##### Data for analysis

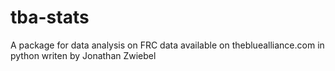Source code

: # tba-stats
A package for data analysis on FRC data available on thebluealliance.com in python writen by Jonathan Zwiebel
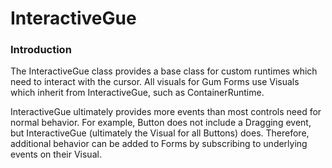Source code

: # InteractiveGue

### Introduction

The InteractiveGue class provides a base class for custom runtimes which need to interact with the cursor. All visuals for Gum Forms use Visuals which inherit from InteractiveGue, such as ContainerRuntime.

InteractiveGue ultimately provides more events than most controls need for normal behavior. For example, Button does not include a Dragging event, but InteractiveGue (ultimately the Visual for all Buttons) does. Therefore, additional behavior can be added to Forms by subscribing to underlying events on their Visual.
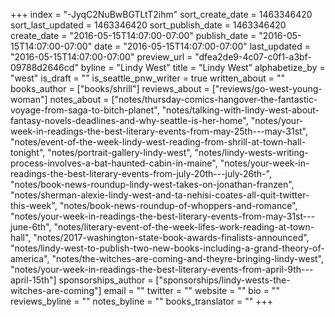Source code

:+++
index = "-JyqC2NuBwBGTLtT2ihm"
sort_create_date = 1463346420
sort_last_updated = 1463346420
sort_publish_date = 1463346420
create_date = "2016-05-15T14:07:00-07:00"
publish_date = "2016-05-15T14:07:00-07:00"
date = "2016-05-15T14:07:00-07:00"
last_updated = "2016-05-15T14:07:00-07:00"
preview_url = "dfea2de9-4c07-c0f1-a3bf-09788d2646cd"
byline = "Lindy West"
title = "Lindy West"
alphabetize_by = "west"
is_draft = ""
is_seattle_pnw_writer = true
written_about = ""
books_author = ["books/shrill"]
reviews_about = ["reviews/go-west-young-woman"]
notes_about = ["notes/thursday-comics-hangover-the-fantastic-voyage-from-saga-to-bitch-planet", "notes/talking-with-lindy-west-about-fantasy-novels-deadlines-and-why-seattle-is-her-home", "notes/your-week-in-readings-the-best-literary-events-from-may-25th---may-31st", "notes/event-of-the-week-lindy-west-reading-from-shrill-at-town-hall-tonight", "notes/portrait-gallery-lindy-west", "notes/lindy-wests-writing-process-involves-a-bat-haunted-cabin-in-maine", "notes/your-week-in-readings-the-best-literary-events-from-july-20th---july-26th-", "notes/book-news-roundup-lindy-west-takes-on-jonathan-franzen", "notes/sherman-alexie-lindy-west-and-ta-nehisi-coates-all-quit-twitter-this-week", "notes/book-news-roundup-of-whoppers-and-romance", "notes/your-week-in-readings-the-best-literary-events-from-may-31st---june-6th", "notes/literary-event-of-the-week-lifes-work-reading-at-town-hall", "notes/2017-washington-state-book-awards-finalists-announced", "notes/lindy-west-to-publish-two-new-books-including-a-grand-theory-of-america", "notes/the-witches-are-coming-and-theyre-bringing-lindy-west", "notes/your-week-in-readings-the-best-literary-events-from-april-9th---april-15th"]
sponsorships_author = ["sponsorships/lindy-wests-the-witches-are-coming"]
email = ""
twitter = ""
website = ""
bio = ""
reviews_byline = ""
notes_byline = ""
books_translator = ""
+++

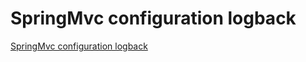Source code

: # SpringMvc configuration logback
[SpringMvc configuration logback](https://aiwithcloud.com/2022/09/19/springmvc_configuration_logback/)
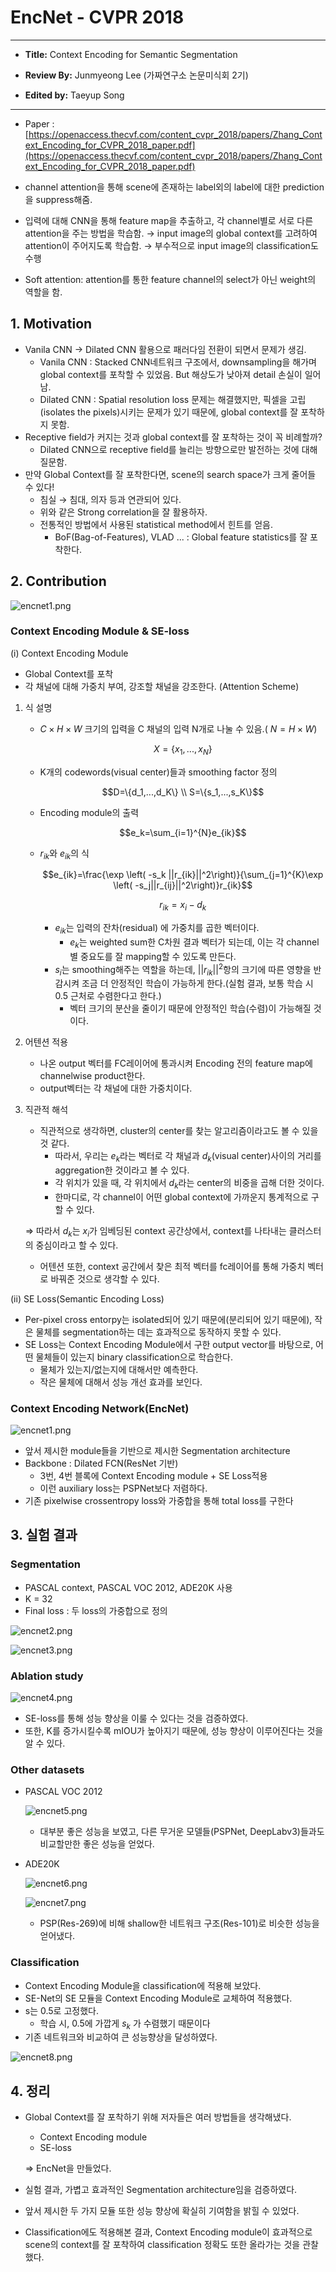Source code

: # EncNet - CVPR 2018

---

- **Title:** Context Encoding for Semantic Segmentation

- **Review By:** Junmyeong Lee (가짜연구소 논문미식회 2기)

- **Edited by:** Taeyup Song

---

- Paper : [https://openaccess.thecvf.com/content_cvpr_2018/papers/Zhang_Context_Encoding_for_CVPR_2018_paper.pdf](https://openaccess.thecvf.com/content_cvpr_2018/papers/Zhang_Context_Encoding_for_CVPR_2018_paper.pdf)

- channel attention을 통해 scene에 존재하는 label외의 label에 대한 prediction을 suppress해줌.
- 입력에 대해 CNN을 통해 feature map을 추출하고, 각 channel별로 서로 다른 attention을 주는 방법을 학습함. 
→ input image의 global context를 고려하여 attention이 주어지도록 학습함. 
→ 부수적으로 input image의 classification도 수행
- Soft attention: attention를 통한 feature channel의 select가 아닌 weight의 역할을 함.

## 1. Motivation

- Vanila CNN → Dilated CNN 활용으로 패러다임 전환이 되면서 문제가 생김.
    - Vanila CNN : Stacked CNN네트워크 구조에서, downsampling을 해가며 global context를 포착할 수 있었음. But 해상도가 낮아져 detail 손실이 일어남.
    - Dilated CNN : Spatial resolution loss 문제는 해결했지만, 픽셀을 고립(isolates the pixels)시키는 문제가 있기 때문에, global context를 잘 포착하지 못함.
- Receptive field가 커지는 것과 global context를 잘 포착하는 것이 꼭 비례할까?
    - Dilated CNN으로 receptive field를 늘리는 방향으로만 발전하는 것에 대해 질문함.
- 만약 Global Context를 잘 포착한다면, scene의 search space가 크게 줄어들 수 있다!
    - 침실 → 침대, 의자 등과 연관되어 있다.
    - 위와 같은 Strong correlation을 잘 활용하자.
    - 전통적인 방법에서 사용된 statistical method에서 힌트를 얻음.
        - BoF(Bag-of-Features), VLAD ... : Global feature statistics를 잘 포착한다.

## 2. Contribution

![encnet1.png](pic/encnet/encnet1.png)

### Context Encoding Module & SE-loss

(i) Context Encoding Module

- Global Context를 포착
- 각 채널에 대해 가중치 부여, 강조할 채널을 강조한다. (Attention Scheme)
1. 식 설명
    - $C\times H \times W$ 크기의 입력을 C 채널의 입력 N개로 나눌 수 있음.( $N = H\times W$)

        $$X=\{x_1,...,x_N\}$$

    - K개의 codewords(visual center)들과 smoothing factor 정의

        $$D=\{d_1,...,d_K\} \\ S=\{s_1,...,s_K\}$$

    - Encoding module의 출력

        $$e_k=\sum_{i=1}^{N}e_{ik}$$

    - $r_{ik}$와 $e_{ik}$의 식

        $$e_{ik}=\frac{\exp \left( -s_k ||r_{ik}||^2\right)}{\sum_{j=1}^{K}\exp \left( -s_j||r_{ij}||^2\right)}r_{ik}$$

        $$r_{ik}=x_i-d_k$$

        - $e_{ik}$는 입력의 잔차(residual) 에 가중치를 곱한 벡터이다.
            - $e_k$는 weighted sum한 C차원 결과 벡터가 되는데, 이는 각 channel 별 중요도를 잘 mapping할 수 있도록 만든다.
        - $s_i$는 smoothing해주는 역할을 하는데, $||r_{ik}||^2$항의 크기에 따른 영향을 반감시켜 조금 더 안정적인 학습이 가능하게 한다.(실험 결과, 보통 학습 시 0.5 근처로 수렴한다고 한다.)
            - 벡터 크기의 분산을 줄이기 때문에 안정적인 학습(수렴)이 가능해질 것이다.
2. 어텐션 적용
    - 나온 output 벡터를 FC레이어에 통과시켜 Encoding 전의 feature map에 channelwise product한다.
    - output벡터는 각 채널에 대한 가중치이다.
3. 직관적 해석
    - 직관적으로 생각하면, cluster의 center를 찾는 알고리즘이라고도 볼 수 있을 것 같다.
        - 따라서, 우리는 $e_k$라는 벡터로 각 채널과  $d_k$(visual center)사이의 거리를 aggregation한 것이라고 볼 수 있다.
        - 각 위치가 있을 때, 각 위치에서 $d_k$라는 center의 비중을 곱해 더한 것이다.
        - 한마디로, 각 channel이 어떤 global context에 가까운지 통계적으로 구할 수 있다.

    ⇒ 따라서 $d_k$는 $x_i$가 임베딩된 context 공간상에서, context를 나타내는 클러스터의 중심이라고 할 수 있다.

    - 어텐션 또한, context 공간에서 찾은 최적 벡터를 fc레이어를 통해 가중치 벡터로 바꿔준 것으로 생각할 수 있다.

(ii) SE Loss(Semantic Encoding Loss)

- Per-pixel cross entorpy는 isolated되어 있기 때문에(분리되어 있기 때문에), 작은 물체를 segmentation하는 데는 효과적으로 동작하지 못할 수 있다.
- SE Loss는 Context Encoding Module에서 구한 output vector를 바탕으로, 어떤 물체들이 있는지 binary classification으로 학습한다.
    - 물체가 있는지/없는지에 대해서만 예측한다.
    - 작은 물체에 대해서 성능 개선 효과를 보인다.

### Context Encoding Network(EncNet)

![encnet1.png](pic/encnet/encnet1.png)

- 앞서 제시한 module들을 기반으로 제시한 Segmentation architecture
- Backbone : Dilated FCN(ResNet 기반)
    - 3번, 4번 블록에 Context Encoding module + SE Loss적용
    - 이런 auxiliary loss는 PSPNet보다 저렴하다.
- 기존 pixelwise crossentropy loss와 가중합을 통해 total loss를 구한다

## 3. 실험 결과

### Segmentation

- PASCAL context, PASCAL VOC 2012, ADE20K 사용
- K = 32
- Final loss : 두 loss의 가중합으로 정의

![encnet2.png](pic/encnet/encnet2.png)

![encnet3.png](pic/encnet/encnet3.png)

### Ablation study

![encnet4.png](pic/encnet/encnet4.png)

- SE-loss를 통해 성능 향상을 이룰 수 있다는 것을 검증하였다.
- 또한, K를 증가시킬수록 mIOU가 높아지기 때문에, 성능 향상이 이루어진다는 것을 알 수 있다.

### Other datasets

- PASCAL VOC 2012

    ![encnet5.png](pic/encnet/encnet5.png)

    - 대부분 좋은 성능을 보였고, 다른 무거운 모델들(PSPNet, DeepLabv3)들과도 비교할만한 좋은 성능을 얻었다.
- ADE20K

    ![encnet6.png](pic/encnet/encnet6.png)

    ![encnet7.png](pic/encnet/encnet7.png)

    - PSP(Res-269)에 비해 shallow한 네트워크 구조(Res-101)로 비슷한 성능을 얻어냈다.

### Classification

- Context Encoding Module을 classification에 적용해 보았다.
- SE-Net의 SE 모듈을 Context Encoding Module로 교체하여 적용했다.
- s는 0.5로 고정했다.
    - 학습 시, 0.5에 가깝게 $s_k$ 가 수렴했기 때문이다
- 기존 네트워크와 비교하여 큰 성능향상을 달성하였다.

![encnet8.png](pic/encnet/encnet8.png)

## 4. 정리

- Global Context를 잘 포착하기 위해 저자들은 여러 방법들을 생각해냈다.
    - Context Encoding module
    - SE-loss

    ⇒ EncNet을 만들었다.

- 실험 결과, 가볍고 효과적인 Segmentation architecture임을 검증하였다.
- 앞서 제시한 두 가지 모듈 또한 성능 향상에 확실히 기여함을 밝힐 수 있었다.
- Classification에도 적용해본 결과, Context Encoding module이 효과적으로 scene의 context를 잘 포착하여 classification 정확도 또한 올라가는 것을 관찰했다.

##########

What to produce — Using the records above, restate word for word the lines from the one with "image의 classification도 수행" through the one with "- Dilated CNN으로", both included.

Completed task —
→ 부수적으로 input image의 classification도 수행
- Soft attention: attention를 통한 feature channel의 select가 아닌 weight의 역할을 함.

## 1. Motivation

- Vanila CNN → Dilated CNN 활용으로 패러다임 전환이 되면서 문제가 생김.
    - Vanila CNN : Stacked CNN네트워크 구조에서, downsampling을 해가며 global context를 포착할 수 있었음. But 해상도가 낮아져 detail 손실이 일어남.
    - Dilated CNN : Spatial resolution loss 문제는 해결했지만, 픽셀을 고립(isolates the pixels)시키는 문제가 있기 때문에, global context를 잘 포착하지 못함.
- Receptive field가 커지는 것과 global context를 잘 포착하는 것이 꼭 비례할까?
    - Dilated CNN으로 receptive field를 늘리는 방향으로만 발전하는 것에 대해 질문함.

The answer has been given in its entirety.